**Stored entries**
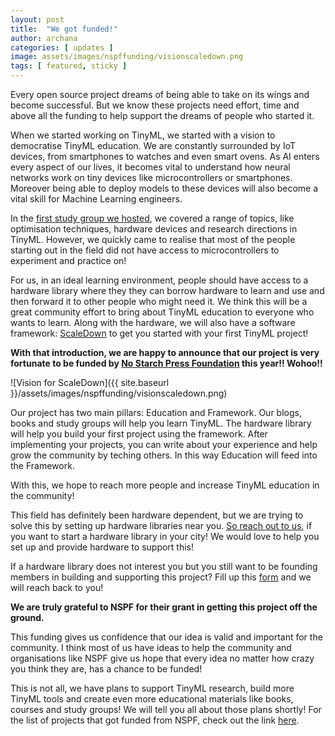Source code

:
 ```yaml
---
layout: post
title:  "We got funded!"
author: archana
categories: [ updates ]
image: assets/images/nspffunding/visionscaledown.png
tags: [ featured, sticky ]
---
```

Every open source project dreams of being able to take on its wings and become successful. But we know these projects need effort, time and above all the funding to help support the dreams of people who started it.

When we started working on TinyML, we started with a vision to democratise TinyML education. 
We are constantly surrounded by IoT devices, from smartphones to watches and even smart ovens. As AI enters every aspect of our lives, it becomes vital to understand how neural networks work on tiny devices like microcontrollers or smartphones. Moreover being able to deploy models to these devices will also become a vital skill for Machine Learning engineers.

In the [first study group we hosted](https://github.com/scaledown-team/study-group), we covered a range of topics, like optimisation techniques, hardware devices and research directions in TinyML. 
However, we quickly came to realise that most of the people starting out in the field did not have access to microcontrollers to experiment and practice on!

For us, in an ideal learning environment, people should have access to a hardware library where they they can borrow hardware to learn and use and then forward it to other people who might need it. We think this will be a great community effort to bring about TinyML education to everyone who wants to learn. Along with the hardware, we will also have a software framework: [ScaleDown](https://scaledown-team.github.io/) to get you started with your first TinyML project!

**With that introduction, we are happy to announce that our project is very fortunate to be funded by [No Starch Press Foundation](https://nostarchfoundation.org/) this year!!
Wohoo!!**

![Vision for ScaleDown]({{ site.baseurl }}/assets/images/nspffunding/visionscaledown.png)
 
Our project has two main pillars: Education and Framework. Our blogs, books and study groups will help you learn TinyML. The hardware library will help you build your first project using the framework. After implementing your projects, you can write about your experience and help grow the community by teching others. In this way Education will feed into the Framework.

With this, we hope to reach more people and increase TinyML education in the community!

This field has definitely been hardware dependent, but we are trying to solve this by setting up hardware libraries near you. <ins>[So reach out to us](mailto:scaledown.tinyml@gmail.com)</ins>, if you want to start a hardware library in your city! We would love to help you set up and provide hardware to support this!

If a hardware library does not interest you but you still want to be founding members in building and supporting this project? Fill up this <ins>[form](https://forms.gle/uf7wxt5cLFUggpc5A)</ins> and we will reach back to you!

**We are truly grateful to NSPF for their grant in getting this project off the ground.**

This funding gives us confidence that our idea is valid and important for the community. I think most of us have ideas to help the community and organisations like NSPF give us hope that every idea no matter how crazy you think they are, has a chance to be funded!

This is not all, we have plans to support TinyML research, build more TinyML tools and create even more educational materials like books, courses and study groups! We will tell you all about those plans shortly!
For the list of projects that got funded from NSPF, check out the link [here](https://nostarchfoundation.org/2021-grant-recipients/).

**Exercise aim**
Of the entries listed above, reproduce only the lines starting at the line containing "Our project has" and ending at the line containing "This is not". Include both, exactly as they stand.

**Exercise response**
Our project has two main pillars: Education and Framework. Our blogs, books and study groups will help you learn TinyML. The hardware library will help you build your first project using the framework. After implementing your projects, you can write about your experience and help grow the community by teching others. In this way Education will feed into the Framework.

With this, we hope to reach more people and increase TinyML education in the community!

This field has definitely been hardware dependent, but we are trying to solve this by setting up hardware libraries near you. <ins>[So reach out to us](mailto:scaledown.tinyml@gmail.com)</ins>, if you want to start a hardware library in your city! We would love to help you set up and provide hardware to support this!

If a hardware library does not interest you but you still want to be founding members in building and supporting this project? Fill up this <ins>[form](https://forms.gle/uf7wxt5cLFUggpc5A)</ins> and we will reach back to you!

**We are truly grateful to NSPF for their grant in getting this project off the ground.**

This funding gives us confidence that our idea is valid and important for the community. I think most of us have ideas to help the community and organisations like NSPF give us hope that every idea no matter how crazy you think they are, has a chance to be funded!

This is not all, we have plans to support TinyML research, build more TinyML tools and create even more educational materials like books, courses and study groups! We will tell you all about those plans shortly!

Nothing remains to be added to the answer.